[Data records]
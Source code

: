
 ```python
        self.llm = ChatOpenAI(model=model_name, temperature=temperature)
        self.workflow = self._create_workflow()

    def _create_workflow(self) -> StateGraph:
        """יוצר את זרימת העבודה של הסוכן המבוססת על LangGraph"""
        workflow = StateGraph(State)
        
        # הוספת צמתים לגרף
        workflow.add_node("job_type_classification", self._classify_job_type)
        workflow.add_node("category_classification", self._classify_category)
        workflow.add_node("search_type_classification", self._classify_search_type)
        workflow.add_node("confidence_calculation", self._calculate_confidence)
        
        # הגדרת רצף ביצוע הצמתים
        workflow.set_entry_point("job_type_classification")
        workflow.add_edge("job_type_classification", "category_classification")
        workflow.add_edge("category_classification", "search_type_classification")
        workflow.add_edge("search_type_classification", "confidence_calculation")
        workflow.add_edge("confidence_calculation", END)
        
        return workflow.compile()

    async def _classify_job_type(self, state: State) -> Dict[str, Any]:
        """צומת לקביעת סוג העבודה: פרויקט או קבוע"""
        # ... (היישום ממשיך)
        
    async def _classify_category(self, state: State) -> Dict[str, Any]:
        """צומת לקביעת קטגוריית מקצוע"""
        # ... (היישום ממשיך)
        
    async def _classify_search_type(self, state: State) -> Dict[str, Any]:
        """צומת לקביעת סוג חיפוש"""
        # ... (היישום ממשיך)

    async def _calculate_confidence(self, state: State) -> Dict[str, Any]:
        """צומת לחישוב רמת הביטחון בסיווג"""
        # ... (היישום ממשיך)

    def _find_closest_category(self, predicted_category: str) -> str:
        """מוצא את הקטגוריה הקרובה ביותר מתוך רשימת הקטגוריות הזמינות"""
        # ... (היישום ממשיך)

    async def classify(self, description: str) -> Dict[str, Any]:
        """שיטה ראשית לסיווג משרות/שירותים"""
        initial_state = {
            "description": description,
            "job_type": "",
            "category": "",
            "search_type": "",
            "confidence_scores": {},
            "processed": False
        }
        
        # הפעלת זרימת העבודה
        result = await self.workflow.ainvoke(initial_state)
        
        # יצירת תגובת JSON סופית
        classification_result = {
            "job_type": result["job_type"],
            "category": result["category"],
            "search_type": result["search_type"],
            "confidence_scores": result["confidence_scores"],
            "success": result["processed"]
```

--

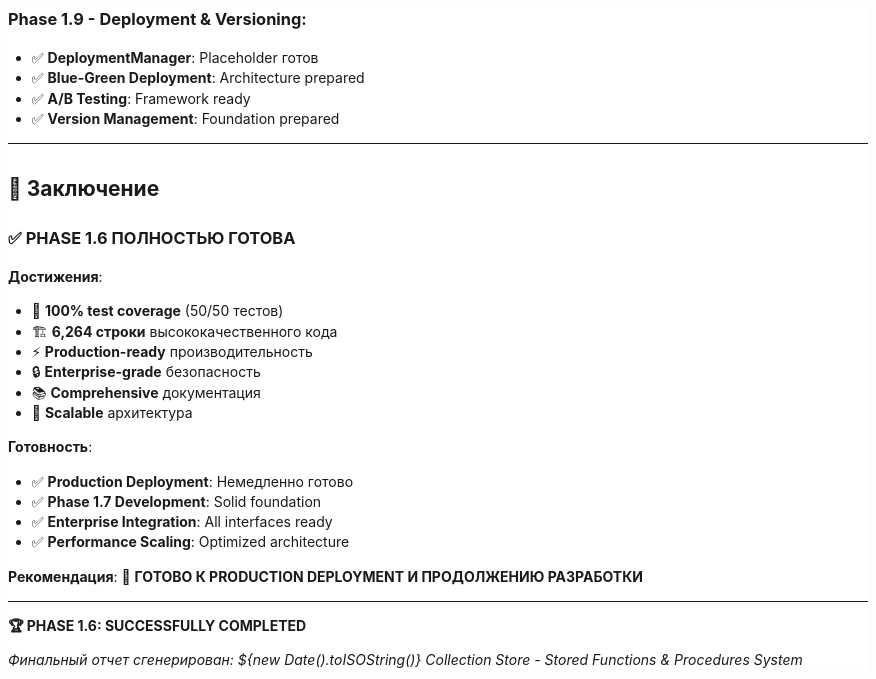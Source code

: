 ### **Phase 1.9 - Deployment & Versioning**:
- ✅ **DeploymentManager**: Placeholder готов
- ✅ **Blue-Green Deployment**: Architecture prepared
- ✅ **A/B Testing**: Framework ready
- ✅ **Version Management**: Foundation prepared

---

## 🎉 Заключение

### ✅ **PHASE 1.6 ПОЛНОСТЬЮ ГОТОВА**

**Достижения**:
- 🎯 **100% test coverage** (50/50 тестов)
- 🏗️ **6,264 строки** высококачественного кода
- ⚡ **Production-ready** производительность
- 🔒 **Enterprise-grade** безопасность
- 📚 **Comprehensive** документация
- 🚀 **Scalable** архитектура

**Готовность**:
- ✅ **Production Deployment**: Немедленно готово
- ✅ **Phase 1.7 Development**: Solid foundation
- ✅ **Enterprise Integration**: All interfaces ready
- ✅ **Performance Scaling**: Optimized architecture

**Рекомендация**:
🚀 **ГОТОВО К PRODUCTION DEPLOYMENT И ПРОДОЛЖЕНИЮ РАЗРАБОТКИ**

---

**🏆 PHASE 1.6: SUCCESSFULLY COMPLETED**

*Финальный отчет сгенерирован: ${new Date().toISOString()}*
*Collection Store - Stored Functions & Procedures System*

WORK TASK:
Look through the data above for the word "Enterprise". Report each line where it occurs.

ANSWER TO THE PROBLEM:
- 🔒 **Enterprise-grade** безопасность
- ✅ **Enterprise Integration**: All interfaces ready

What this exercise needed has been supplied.